The option of attacking nuclear sites had been raised by President Bush with the Joint Chiefs at a meeting in "the tank" at the Pentagon on Dec. 13, 2006 and had been opposed by the Joint Chiefs, according a report by Time magazine's Joe Klein last June. After he become head of the Central Command in March 2007, Adm. William Fallon also made his opposition to such a massive attack on Iran known to the White House, according Middle East specialist Hillary Mann, who had developed close working relationships with Pentagon officials when she worked on the National Security Council staff.
It appeared in early 2007, therefore, that a strike at Iran's nuclear program and military power had been blocked by opposition from the Pentagon. Cheney's proposal for an attack on IRGC bases in June 2007, tied to the alleged Iranian role in providing both weapons -- especially the highly lethal explosively formed projectiles (EFPs) -- and training to Shiite militias appears to have been a strategy for getting around the firm resistance of military leaders to such an unprovoked attack.
Although the Pentagon bottled up the Cheney proposal in inter-agency discussions, Cheney had a strategic asset which could he could use to try to overcome that obstacle: his alliance with Gen. David Petraeus.
Cheney had already used Petraeus' takeover as the top commander of US forces in Iraq in early February 2007 to do an end run about the Washington national security bureaucracy to establish the propaganda line that Iran was manufacturing EFPs and shipping them to the Mahdi Army militiamen.
Petraeus was also a supporter of Cheney's proposal for striking IRGC targets in Iran, going so far as to hint in an interview with Fox News last September that he had passed on to the White House his desire to do something about alleged Iranian assistance to Shiites that would require US forces beyond his control.
At that point, Adm.
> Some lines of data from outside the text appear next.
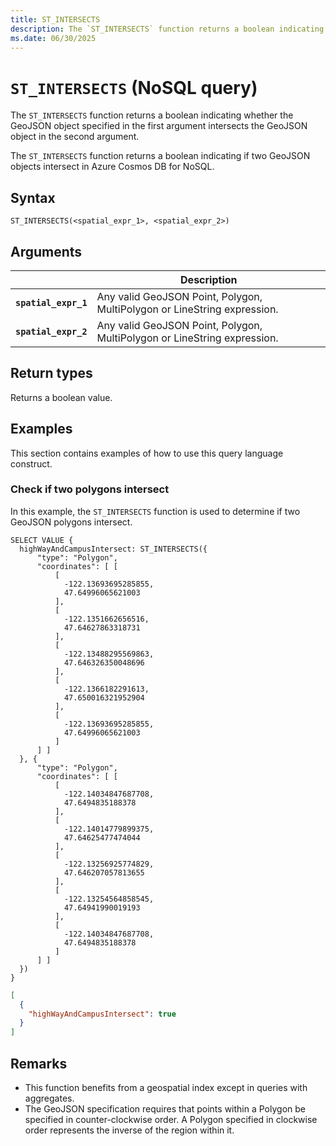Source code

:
 ```yaml
---
title: ST_INTERSECTS
description: The `ST_INTERSECTS` function returns a boolean indicating whether the GeoJSON object specified in the first argument intersects the GeoJSON object in the second argument.
ms.date: 06/30/2025
---
```


# `ST_INTERSECTS` (NoSQL query)

The `ST_INTERSECTS` function returns a boolean indicating whether the GeoJSON object specified in the first argument intersects the GeoJSON object in the second argument.

The `ST_INTERSECTS` function returns a boolean indicating if two GeoJSON objects intersect in Azure Cosmos DB for NoSQL.

## Syntax

```nosql
ST_INTERSECTS(<spatial_expr_1>, <spatial_expr_2>)
```

## Arguments

| | Description |
| --- | --- |
| **`spatial_expr_1`** | Any valid GeoJSON Point, Polygon, MultiPolygon or LineString expression. |
| **`spatial_expr_2`** | Any valid GeoJSON Point, Polygon, MultiPolygon or LineString expression. |

## Return types

Returns a boolean value.

## Examples

This section contains examples of how to use this query language construct.

### Check if two polygons intersect

In this example, the `ST_INTERSECTS` function is used to determine if two GeoJSON polygons intersect.

```nosql
SELECT VALUE {
  highWayAndCampusIntersect: ST_INTERSECTS({
      "type": "Polygon",
      "coordinates": [ [
          [
            -122.13693695285855,
            47.64996065621003
          ],
          [
            -122.1351662656516,
            47.64627863318731
          ],
          [
            -122.13488295569863,
            47.646326350048696
          ],
          [
            -122.1366182291613,
            47.650016321952904
          ],
          [
            -122.13693695285855,
            47.64996065621003
          ]
      ] ]
  }, {  
      "type": "Polygon",
      "coordinates": [ [
          [
            -122.14034847687708,
            47.6494835188378
          ],
          [
            -122.14014779899375,
            47.64625477474044
          ],
          [
            -122.13256925774829,
            47.646207057813655
          ],
          [
            -122.13254564858545,
            47.64941990019193
          ],
          [
            -122.14034847687708,
            47.6494835188378
          ]
      ] ]
  })
}
```

```json
[
  {
    "highWayAndCampusIntersect": true
  }
]
```

## Remarks

- This function benefits from a geospatial index except in queries with aggregates.
- The GeoJSON specification requires that points within a Polygon be specified in counter-clockwise order. A Polygon specified in clockwise order represents the inverse of the region within it.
Fallon was in a position to deter any effort to go around DoD and military opposition to such a strike because he controlled all military access to the region as a whole. But Fallon's forced resignation in March and the subsequent promotion of Petraeus to become CENTCOM chief later this year gives Cheney a possible option to ignore the position of his opponents in Washington once more in the final months of the administration.